TASK GOAL
In the data below, find each line carrying the string "subsection" and copy it out.

-- WORKING DATA follows --

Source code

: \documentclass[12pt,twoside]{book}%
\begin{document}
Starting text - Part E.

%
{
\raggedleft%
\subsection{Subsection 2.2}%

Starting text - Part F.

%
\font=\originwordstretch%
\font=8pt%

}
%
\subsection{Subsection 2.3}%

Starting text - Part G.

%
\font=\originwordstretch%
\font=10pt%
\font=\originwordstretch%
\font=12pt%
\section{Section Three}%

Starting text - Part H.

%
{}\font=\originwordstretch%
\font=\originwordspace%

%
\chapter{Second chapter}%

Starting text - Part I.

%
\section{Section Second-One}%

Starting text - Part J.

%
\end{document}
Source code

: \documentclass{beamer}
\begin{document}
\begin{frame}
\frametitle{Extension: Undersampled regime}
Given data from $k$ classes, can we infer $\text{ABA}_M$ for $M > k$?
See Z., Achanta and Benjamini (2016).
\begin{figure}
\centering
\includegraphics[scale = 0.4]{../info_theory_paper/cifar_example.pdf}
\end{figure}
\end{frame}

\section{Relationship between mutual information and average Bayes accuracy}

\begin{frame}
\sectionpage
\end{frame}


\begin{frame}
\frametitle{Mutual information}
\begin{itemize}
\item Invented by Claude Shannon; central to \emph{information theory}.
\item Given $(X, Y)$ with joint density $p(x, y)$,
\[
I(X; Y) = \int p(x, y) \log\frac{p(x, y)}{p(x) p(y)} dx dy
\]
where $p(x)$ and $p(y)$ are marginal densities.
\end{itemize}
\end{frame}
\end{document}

-- WORKING DATA concluded --

RESPONSE BELOW
\subsection{Subsection 2.2}%
\subsection{Subsection 2.3}%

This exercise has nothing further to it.